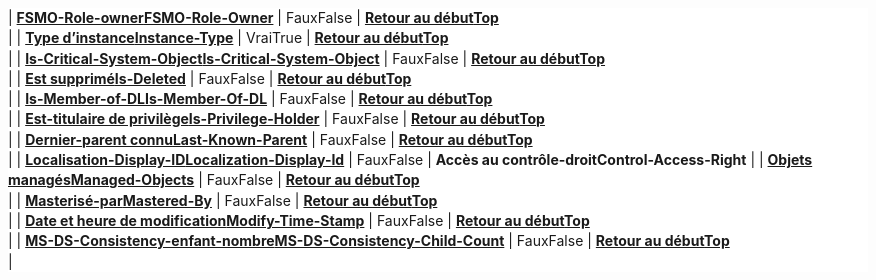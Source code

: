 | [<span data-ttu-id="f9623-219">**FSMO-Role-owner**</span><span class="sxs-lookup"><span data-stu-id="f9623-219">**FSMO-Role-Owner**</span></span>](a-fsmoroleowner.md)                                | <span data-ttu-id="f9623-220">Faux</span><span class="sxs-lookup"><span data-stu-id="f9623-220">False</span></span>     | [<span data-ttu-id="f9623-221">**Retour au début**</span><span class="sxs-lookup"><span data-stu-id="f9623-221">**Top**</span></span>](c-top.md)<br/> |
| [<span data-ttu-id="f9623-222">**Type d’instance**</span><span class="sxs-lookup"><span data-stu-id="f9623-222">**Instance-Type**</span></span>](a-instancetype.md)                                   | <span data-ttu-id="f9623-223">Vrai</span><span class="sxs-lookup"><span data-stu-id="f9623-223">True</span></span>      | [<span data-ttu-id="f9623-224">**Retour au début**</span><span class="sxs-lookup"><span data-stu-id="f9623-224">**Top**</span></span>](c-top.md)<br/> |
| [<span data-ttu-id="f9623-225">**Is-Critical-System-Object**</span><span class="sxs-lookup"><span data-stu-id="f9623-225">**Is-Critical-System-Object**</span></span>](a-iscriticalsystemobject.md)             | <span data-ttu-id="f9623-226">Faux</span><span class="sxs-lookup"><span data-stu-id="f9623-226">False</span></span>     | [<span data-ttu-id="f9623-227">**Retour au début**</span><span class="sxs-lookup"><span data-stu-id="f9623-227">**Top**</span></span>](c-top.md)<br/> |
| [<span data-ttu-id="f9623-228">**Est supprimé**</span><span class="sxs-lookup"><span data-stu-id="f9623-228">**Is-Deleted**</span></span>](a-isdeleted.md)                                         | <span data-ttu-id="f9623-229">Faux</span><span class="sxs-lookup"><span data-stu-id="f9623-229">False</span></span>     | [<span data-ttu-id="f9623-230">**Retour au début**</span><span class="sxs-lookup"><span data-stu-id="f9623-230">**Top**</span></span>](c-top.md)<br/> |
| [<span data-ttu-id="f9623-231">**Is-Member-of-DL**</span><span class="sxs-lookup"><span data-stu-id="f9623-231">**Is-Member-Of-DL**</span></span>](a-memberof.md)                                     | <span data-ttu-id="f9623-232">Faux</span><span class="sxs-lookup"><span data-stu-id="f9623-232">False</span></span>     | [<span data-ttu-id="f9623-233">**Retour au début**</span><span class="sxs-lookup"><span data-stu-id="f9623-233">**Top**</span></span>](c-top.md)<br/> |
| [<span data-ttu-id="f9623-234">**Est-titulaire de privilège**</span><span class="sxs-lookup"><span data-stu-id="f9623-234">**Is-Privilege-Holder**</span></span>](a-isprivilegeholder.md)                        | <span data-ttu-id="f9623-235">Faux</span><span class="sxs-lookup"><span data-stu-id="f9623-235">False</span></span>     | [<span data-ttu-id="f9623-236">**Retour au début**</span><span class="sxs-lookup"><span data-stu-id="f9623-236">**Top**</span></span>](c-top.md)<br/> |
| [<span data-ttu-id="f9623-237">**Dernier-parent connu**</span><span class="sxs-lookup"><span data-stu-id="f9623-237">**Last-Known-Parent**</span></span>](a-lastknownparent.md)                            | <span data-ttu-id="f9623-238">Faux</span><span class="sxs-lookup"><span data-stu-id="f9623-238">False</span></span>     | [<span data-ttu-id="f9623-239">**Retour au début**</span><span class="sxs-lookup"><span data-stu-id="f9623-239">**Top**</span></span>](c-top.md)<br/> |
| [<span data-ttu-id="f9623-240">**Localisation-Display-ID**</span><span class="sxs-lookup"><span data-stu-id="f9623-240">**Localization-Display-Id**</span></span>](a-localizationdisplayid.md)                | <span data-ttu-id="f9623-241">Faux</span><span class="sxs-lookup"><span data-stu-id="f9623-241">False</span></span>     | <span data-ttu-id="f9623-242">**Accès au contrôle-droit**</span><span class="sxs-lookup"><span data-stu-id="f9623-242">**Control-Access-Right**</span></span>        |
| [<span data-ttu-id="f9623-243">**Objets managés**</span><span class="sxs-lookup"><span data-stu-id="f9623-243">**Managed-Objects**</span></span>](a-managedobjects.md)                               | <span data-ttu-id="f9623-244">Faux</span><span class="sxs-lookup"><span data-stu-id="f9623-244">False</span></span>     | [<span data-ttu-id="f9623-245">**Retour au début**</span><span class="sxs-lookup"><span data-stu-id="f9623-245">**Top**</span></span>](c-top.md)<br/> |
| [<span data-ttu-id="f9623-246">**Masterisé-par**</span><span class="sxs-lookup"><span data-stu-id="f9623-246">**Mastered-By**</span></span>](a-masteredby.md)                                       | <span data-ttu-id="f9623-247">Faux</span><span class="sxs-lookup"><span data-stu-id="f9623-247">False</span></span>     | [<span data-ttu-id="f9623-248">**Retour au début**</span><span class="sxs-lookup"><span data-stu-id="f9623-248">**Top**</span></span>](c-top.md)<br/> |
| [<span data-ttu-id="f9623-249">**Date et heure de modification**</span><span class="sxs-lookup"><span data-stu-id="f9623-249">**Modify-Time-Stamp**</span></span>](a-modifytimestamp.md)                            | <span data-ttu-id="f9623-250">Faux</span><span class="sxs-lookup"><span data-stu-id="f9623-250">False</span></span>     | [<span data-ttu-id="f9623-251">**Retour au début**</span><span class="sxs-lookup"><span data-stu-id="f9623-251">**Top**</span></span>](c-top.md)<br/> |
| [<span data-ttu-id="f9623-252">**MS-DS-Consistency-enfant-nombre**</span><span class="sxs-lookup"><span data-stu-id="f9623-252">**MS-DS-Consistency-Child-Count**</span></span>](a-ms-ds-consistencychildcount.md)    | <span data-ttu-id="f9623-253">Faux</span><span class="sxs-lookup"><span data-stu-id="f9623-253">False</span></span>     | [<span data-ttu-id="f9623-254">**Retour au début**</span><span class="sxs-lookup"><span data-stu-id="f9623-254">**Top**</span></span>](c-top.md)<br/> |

==

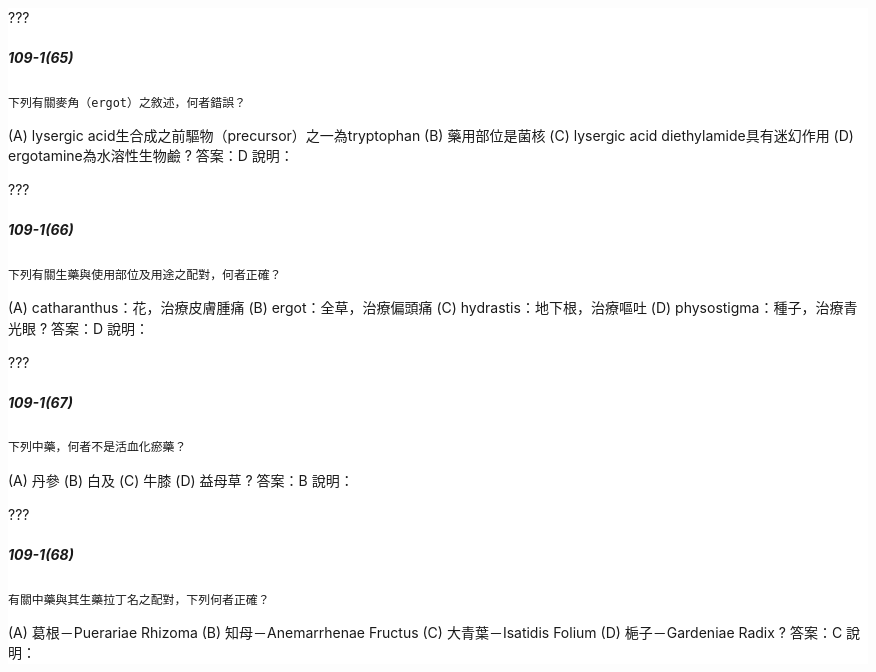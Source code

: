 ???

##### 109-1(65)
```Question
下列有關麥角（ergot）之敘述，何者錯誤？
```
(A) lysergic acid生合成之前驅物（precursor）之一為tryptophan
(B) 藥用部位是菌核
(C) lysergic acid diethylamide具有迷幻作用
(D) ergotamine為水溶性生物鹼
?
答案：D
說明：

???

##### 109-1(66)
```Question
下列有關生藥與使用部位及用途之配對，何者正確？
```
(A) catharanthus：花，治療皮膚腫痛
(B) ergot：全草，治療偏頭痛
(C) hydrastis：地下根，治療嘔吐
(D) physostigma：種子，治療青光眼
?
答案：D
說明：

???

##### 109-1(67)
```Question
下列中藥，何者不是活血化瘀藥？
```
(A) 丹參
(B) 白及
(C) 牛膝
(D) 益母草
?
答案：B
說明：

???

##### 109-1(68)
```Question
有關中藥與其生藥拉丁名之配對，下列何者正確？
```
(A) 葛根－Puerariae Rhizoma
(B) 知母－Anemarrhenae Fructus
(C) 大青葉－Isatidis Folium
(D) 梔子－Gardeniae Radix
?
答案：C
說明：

AIM OF THE TASK: Report each line in the data above that holds the word "lysergic" by copying it.

ANSWER AREA:
(A) lysergic acid生合成之前驅物（precursor）之一為tryptophan
(C) lysergic acid diethylamide具有迷幻作用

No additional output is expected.